Surcharge on FPI withdrawn; immediate Rs 70,000 crore recapitalisation for public sector banks among key announcements
The government on Friday evening announced a slew of measures in a direct move to allay concerns which corporate India and financial market investors might have relating to a slowing pace of growth and weakening consumption over the past few quarters.
The biggest takeaway of Finance Minister Nirmala Sitharaman’s press conference was that the government is finally listening. It will put to rest two concerns which Indian businesses and investors were having: That the government did not trust business and that the government has no specific game plan to tackle the domestic economic slowdown.
The fact that a specific economic stimulus was not announced—which would have put more pressure on the fiscal deficit—might actually be a positive at this stage, experts said.
Sitharaman said the government has decided to withdraw the controversial tax surcharge on the Foreign Portfolio Investment (FPIs) announced in the Budget last month. It has also decided to remove the enhanced surcharge levied on long-term and short-term capital gains, which was announced earlier. Both these moves will be seen as a sentiment booster for the stock markets when they open on Monday. Major benchmark indices are ruling at six-month lows.

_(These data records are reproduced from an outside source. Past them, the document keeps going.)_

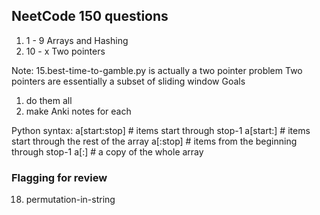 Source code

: ## NeetCode 150 questions

1. 1 - 9 Arrays and Hashing
2. 10 - x Two pointers

Note:
15.best-time-to-gamble.py is actually a two pointer problem
Two pointers are essentially a subset of sliding window
Goals

1. do them all
2. make Anki notes for each

Python syntax:
a[start:stop] # items start through stop-1
a[start:] # items start through the rest of the array
a[:stop] # items from the beginning through stop-1
a[:] # a copy of the whole array

### Flagging for review

18. permutation-in-string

India is witnessing its slowest growth in the past five years—with GDP growth of 5.8 percent in the fourth quarter of FY19, from 6.6 percent in the previous quarter. The RBI has—in a move to spur demand—cut interest rates by lowering the repo rate by 110 basis points in four successive monetary policy meetings between December 2018 and August this year.
Foreign portfolio investors were net sellers in July for Rs 12,419 crore in equities—their highest level since October 2018—according to data from the National Securities Depository Ltd (NSDL).